EmbDev.net

Forum: FPGA, VHDL & Verilog Adding a Reset reduces used LE's by 35%


von Karsten F. (Company: von Dänemark) (bingo600)


Attached files:

Rate this post
useful
not useful
Warning ... I'm a VHDL beginner , and am playing w. an Altera MAXII 
EPM240 CPLD , using QuartusII V 13.0-SP1 - Linux

I'm trying to implement a PhaseFrequency Detector , and a 10MHZ to 1PPS 
Divider.

The PFD seems fine , and so does the 1PPS divider (for now).

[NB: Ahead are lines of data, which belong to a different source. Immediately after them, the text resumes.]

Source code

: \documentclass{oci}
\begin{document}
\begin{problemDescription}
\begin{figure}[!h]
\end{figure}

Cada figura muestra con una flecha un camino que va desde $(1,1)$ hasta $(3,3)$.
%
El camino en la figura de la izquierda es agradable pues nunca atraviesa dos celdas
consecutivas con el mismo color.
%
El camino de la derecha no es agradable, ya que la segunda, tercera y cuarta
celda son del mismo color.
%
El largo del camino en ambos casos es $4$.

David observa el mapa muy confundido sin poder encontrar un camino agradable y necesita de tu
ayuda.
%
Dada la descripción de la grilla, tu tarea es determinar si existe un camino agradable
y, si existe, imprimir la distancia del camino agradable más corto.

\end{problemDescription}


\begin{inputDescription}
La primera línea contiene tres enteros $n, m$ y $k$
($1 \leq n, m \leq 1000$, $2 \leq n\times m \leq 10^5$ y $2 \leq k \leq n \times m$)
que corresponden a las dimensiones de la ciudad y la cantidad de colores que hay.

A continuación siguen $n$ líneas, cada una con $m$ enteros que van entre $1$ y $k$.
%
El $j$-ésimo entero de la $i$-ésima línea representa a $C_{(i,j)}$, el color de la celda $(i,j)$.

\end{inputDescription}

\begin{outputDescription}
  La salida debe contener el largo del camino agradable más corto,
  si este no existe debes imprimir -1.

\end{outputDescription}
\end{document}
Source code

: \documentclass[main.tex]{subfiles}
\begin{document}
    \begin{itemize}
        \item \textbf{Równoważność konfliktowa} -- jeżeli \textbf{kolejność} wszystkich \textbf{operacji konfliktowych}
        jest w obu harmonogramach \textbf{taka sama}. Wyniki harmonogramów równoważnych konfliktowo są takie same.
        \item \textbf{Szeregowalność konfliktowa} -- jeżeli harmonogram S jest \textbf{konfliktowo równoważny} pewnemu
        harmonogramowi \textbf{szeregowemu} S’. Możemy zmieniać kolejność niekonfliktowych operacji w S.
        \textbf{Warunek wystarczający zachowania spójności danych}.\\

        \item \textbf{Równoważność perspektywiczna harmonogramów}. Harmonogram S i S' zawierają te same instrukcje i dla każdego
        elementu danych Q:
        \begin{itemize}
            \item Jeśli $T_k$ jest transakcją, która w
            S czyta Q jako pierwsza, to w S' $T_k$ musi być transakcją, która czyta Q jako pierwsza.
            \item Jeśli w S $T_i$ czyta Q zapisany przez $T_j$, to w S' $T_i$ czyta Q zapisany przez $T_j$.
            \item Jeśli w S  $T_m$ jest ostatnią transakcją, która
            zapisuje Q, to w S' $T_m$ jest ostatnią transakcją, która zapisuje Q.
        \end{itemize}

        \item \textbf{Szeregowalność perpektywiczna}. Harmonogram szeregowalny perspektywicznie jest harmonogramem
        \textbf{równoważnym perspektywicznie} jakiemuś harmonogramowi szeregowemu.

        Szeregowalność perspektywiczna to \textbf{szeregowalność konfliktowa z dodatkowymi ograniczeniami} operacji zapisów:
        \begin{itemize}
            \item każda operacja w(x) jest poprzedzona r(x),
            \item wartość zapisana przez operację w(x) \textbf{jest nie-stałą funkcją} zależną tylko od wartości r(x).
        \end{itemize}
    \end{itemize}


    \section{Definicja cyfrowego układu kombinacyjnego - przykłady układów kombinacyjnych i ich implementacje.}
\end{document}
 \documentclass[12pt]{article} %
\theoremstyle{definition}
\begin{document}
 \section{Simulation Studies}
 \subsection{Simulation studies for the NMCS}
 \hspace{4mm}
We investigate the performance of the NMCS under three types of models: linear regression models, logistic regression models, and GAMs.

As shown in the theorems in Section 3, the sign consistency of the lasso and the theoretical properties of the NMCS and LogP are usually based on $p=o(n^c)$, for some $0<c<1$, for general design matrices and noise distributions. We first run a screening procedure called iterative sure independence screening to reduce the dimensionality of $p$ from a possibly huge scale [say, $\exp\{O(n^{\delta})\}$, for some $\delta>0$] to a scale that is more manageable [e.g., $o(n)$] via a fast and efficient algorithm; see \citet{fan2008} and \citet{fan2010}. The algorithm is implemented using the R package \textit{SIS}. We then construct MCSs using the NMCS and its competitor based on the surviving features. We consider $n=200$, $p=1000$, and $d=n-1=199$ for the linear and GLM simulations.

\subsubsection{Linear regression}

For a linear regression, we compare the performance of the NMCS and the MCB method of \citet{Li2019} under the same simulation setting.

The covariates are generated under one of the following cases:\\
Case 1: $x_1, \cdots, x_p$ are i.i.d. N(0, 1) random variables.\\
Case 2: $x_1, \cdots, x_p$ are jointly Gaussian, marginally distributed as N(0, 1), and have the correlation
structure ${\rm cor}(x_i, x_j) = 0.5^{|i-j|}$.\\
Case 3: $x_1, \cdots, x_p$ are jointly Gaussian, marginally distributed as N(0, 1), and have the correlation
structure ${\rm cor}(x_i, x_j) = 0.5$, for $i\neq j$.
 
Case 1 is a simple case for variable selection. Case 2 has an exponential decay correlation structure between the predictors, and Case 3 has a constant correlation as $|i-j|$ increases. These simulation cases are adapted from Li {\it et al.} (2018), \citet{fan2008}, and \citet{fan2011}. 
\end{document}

The 1-PPS divider is based on this entry
https://www.eevblog.com/forum/fpga/derived-clocks-best-practices/msg2909692/#msg2909692

And takes up 55 LE's out of the 240 , but then i got the "brilliant 
idea" to add a 1PPS "Counter reset" , and after doing that the number of 
LE's used dropped from 55 to 39 ????

How can that be ?

I have 3 examples on 3 lines.

Ex1 is the original wo. reset - 55 LE
Ex2 is the one where i added a synchrounous reset (i hope) - 39 LE
Ex3 is the one where i added an async reset. - 38 LE (expected , no 
reset sync FF)

From dpd.vhd , enable one of the 3 lines


cntNext <= to_unsigned(0, Cnt_width) when cmpNext='1'  else cnt+1;  -- 
Ex1 - 55 LE used

--cntNext <= to_unsigned(0, Cnt_width) when (cmpNext='1' or 
PPS1_reset_flag = '1') else cnt+1; -- Ex2 - 39 LE Used

--cntNext <= to_unsigned(0, Cnt_width) when (cmpNext='1' or PPS1_reset = 
'0') else cnt+1; --  Ex3 - 38 LE Used


I have also attached the RTL's for all 3 examples.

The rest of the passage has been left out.